Research, data preparation, story and graphics by Amalea Jubara and Yaxuan Zhang (Minnesota Population Center, Summer Diversity Fellows), mentored by Jonathan Schroeder (IPUMS Research Scientist) and Ying Song (Assistant Professor, Department of Geography, Environment & Society)
Edited by Jonathan Schroeder (IPUMS Research Scientist)
IPUMS NHGIS Block Data: An Expanding Collection
The most spatially precise U.S. census data are block-level tables, summarizing population and housing characteristics for millions of blocks throughout the country. IPUMS NHGIS provides block-level tables for the 1970 to 2010 decennial censuses as well as block boundary files for 1990, 2000 and 2010. This collection is set to grow substantially in the next few years as NHGIS adds new 2020 census block data and as we continue with a major initiative to construct 1980 and 1970 block boundary files. This expansion will open up new possibilities for high-precision spatial analysis across a longer time span.
A Case Study of the Twin Cities’ Black Population
To demonstrate some of the potential value of this expanding collection, we use NHGIS block data, including some not-yet-released 1980 block boundaries, to explore the recent history of racial segregation and integration in the Black population of the Twin Cities of Minneapolis and St. Paul, Minnesota, from 1980 to 2010. We present the block data in an interactive map along with data on early-20th-century racial covenants and the “redlining” zones of the Home Owners’ Loan Corporation (HOLC), recently published by the Mapping Prejudice and Mapping Inequality projects.
The block-level changes since 1980 show a striking trend toward greater dispersion and integration of Black residents, but segregation persists; several neighborhoods still have uniformly low or high proportions of Black residents. By overlaying racial covenants and HOLC zones with the block data, we can also find cases where the historical discriminatory practices appear to have left a lasting imprint on the distribution of Black residents.
Background: Discriminatory Covenants & Zoning
For much of the 20th century, private property covenants, zoning laws, and federal policy shaped spatial segregation patterns throughout the Minneapolis-Saint Paul metropolitan area. Two key types of policies are likely to have significantly contributed to the racial segregation that persists in the Twin Cities: racial covenants and federal mortgage-risk zoning.
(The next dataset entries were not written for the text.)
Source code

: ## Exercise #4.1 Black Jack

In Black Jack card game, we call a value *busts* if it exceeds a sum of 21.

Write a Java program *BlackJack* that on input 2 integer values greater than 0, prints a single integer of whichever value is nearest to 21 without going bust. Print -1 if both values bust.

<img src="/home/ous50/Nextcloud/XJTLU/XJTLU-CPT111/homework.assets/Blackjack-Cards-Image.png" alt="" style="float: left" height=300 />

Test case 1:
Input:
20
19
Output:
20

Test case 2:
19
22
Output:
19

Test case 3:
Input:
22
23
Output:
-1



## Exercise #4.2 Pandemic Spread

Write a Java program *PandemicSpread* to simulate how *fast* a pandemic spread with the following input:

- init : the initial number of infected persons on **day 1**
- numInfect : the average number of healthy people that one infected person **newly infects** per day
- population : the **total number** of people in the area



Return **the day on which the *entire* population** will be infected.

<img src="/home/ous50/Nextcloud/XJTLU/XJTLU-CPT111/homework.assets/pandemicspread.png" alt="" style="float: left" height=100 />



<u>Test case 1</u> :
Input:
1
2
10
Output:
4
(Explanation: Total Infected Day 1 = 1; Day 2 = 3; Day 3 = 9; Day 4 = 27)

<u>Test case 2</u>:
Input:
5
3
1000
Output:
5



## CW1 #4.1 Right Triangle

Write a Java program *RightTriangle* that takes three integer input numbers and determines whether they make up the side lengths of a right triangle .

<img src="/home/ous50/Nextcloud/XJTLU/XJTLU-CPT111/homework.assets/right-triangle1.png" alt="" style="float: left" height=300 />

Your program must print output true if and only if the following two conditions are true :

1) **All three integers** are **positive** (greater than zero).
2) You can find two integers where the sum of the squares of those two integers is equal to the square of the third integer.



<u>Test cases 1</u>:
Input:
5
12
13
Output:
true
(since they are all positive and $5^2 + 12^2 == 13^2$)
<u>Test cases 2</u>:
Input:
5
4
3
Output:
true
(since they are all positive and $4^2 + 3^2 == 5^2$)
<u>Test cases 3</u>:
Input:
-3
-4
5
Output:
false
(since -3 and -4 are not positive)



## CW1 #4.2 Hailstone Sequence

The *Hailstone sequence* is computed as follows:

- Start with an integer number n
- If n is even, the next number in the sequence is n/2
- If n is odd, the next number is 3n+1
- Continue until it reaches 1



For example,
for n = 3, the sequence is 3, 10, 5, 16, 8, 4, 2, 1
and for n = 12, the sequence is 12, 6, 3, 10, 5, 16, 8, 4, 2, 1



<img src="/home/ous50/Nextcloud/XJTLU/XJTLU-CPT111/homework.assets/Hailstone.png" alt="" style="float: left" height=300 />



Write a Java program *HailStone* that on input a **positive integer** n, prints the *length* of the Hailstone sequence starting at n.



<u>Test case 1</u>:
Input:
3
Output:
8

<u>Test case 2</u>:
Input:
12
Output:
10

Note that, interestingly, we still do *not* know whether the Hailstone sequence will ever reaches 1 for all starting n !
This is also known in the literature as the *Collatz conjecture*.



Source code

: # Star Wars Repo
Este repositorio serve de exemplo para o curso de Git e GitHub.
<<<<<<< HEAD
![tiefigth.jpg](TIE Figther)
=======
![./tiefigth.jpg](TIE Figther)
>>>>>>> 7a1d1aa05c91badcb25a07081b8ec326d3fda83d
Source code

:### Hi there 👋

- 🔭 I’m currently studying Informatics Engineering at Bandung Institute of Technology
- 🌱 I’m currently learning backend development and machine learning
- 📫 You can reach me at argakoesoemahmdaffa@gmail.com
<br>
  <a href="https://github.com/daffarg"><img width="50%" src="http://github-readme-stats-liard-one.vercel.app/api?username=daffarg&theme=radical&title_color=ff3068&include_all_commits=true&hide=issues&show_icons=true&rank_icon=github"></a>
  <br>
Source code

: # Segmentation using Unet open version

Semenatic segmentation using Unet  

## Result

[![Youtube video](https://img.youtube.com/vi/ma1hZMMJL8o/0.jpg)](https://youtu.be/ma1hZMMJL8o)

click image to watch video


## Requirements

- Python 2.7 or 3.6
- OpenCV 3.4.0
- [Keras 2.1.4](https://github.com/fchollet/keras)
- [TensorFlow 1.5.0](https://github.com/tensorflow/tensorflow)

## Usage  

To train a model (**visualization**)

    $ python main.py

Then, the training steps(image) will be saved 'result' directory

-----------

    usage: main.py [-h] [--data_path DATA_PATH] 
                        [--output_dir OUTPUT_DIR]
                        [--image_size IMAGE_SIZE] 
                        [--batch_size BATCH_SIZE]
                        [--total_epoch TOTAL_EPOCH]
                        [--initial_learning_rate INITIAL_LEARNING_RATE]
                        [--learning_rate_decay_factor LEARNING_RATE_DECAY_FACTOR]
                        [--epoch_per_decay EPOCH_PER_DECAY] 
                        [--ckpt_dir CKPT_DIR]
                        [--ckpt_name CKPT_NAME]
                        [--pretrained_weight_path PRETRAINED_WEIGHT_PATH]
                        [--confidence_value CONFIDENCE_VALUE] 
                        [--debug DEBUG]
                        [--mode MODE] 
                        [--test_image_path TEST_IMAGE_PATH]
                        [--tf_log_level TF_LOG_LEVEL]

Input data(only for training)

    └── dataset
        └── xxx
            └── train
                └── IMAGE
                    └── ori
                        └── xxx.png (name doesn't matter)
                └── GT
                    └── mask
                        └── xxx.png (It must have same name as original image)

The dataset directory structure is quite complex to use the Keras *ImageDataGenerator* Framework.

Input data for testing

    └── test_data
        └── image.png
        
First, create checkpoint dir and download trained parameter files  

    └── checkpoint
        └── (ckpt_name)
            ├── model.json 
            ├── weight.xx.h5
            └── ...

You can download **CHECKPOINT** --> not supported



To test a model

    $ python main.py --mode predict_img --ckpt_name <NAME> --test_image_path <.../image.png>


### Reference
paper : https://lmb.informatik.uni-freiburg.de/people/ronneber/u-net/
In the early 20th century, to restrict the residence and use of properties by race, home sellers attached racial covenants to property deeds using language such as “premises shall not be sold, mortgaged, or leased to or occupied by any person or persons other than members of the caucasian race.” Such covenants were often promoted by property developers as a way to prevent the declines in home value that were common in neighborhoods that added Black residents.
In the 1930s, the Federal Housing Administration (FHA) classified urban residential areas in terms of their lending risk for the HOLC. The program was developed to stabilize housing markets. The HOLC created residential maps that graded the risk of lending to specific neighborhoods in over 200 metropolitan areas across the country. The racial composition of neighborhoods was a major factor in zone classifications.
Areas with a high concentration of certain minority groups, particularly Black people, were assigned a D grade, labeled as “Hazardous,” and colored red; in those areas, the HOLC discouraged the underwriting of loans and investments. Areas colored yellow were graded C and labeled as “Declining,” blue areas were graded B as “Desirable” and green areas were graded A, for the “Best.” Loans for homes in neighborhoods graded A or B were significantly more likely to be underwritten. Because of the red coloring used to indicate “hazardous” neighborhoods, the HOLC grading came to be known as “redlining.”
Redlining and racial covenants were supported by law and worked together, both directly and indirectly, to restrict where Black residents could live in the Twin Cities. The Minnesota Legislature prohibited the use of racial covenants in 1953 whereas open redlining was not made illegal until the 1970s.
Mapping & Exploring the Data
To open the interactive map, click on the image below. The initial view shows the percentage of the 1980 Black population by block, in shades from light yellow to dark blue, for both Minneapolis and St. Paul. This view also shows dark gray outlines around properties that had racial covenants. The covenant data, provided by the Mapping Prejudice project, are limited to Hennepin County, which includes Minneapolis and some of its suburbs, but not St. Paul.
Clicking on a block will pop up a detailed summary of the block’s racial composition along with, for 1980 and 1990 blocks, the median housing value. The icons in the map’s upper left provide access to additional key information and controls. The first icon opens a map legend. The second icon opens a map layer list, providing the option to select which layers are shown. The ordering of layers in the list corresponds to the drawing order; a layer higher in the list will be drawn over the top of any lower layers.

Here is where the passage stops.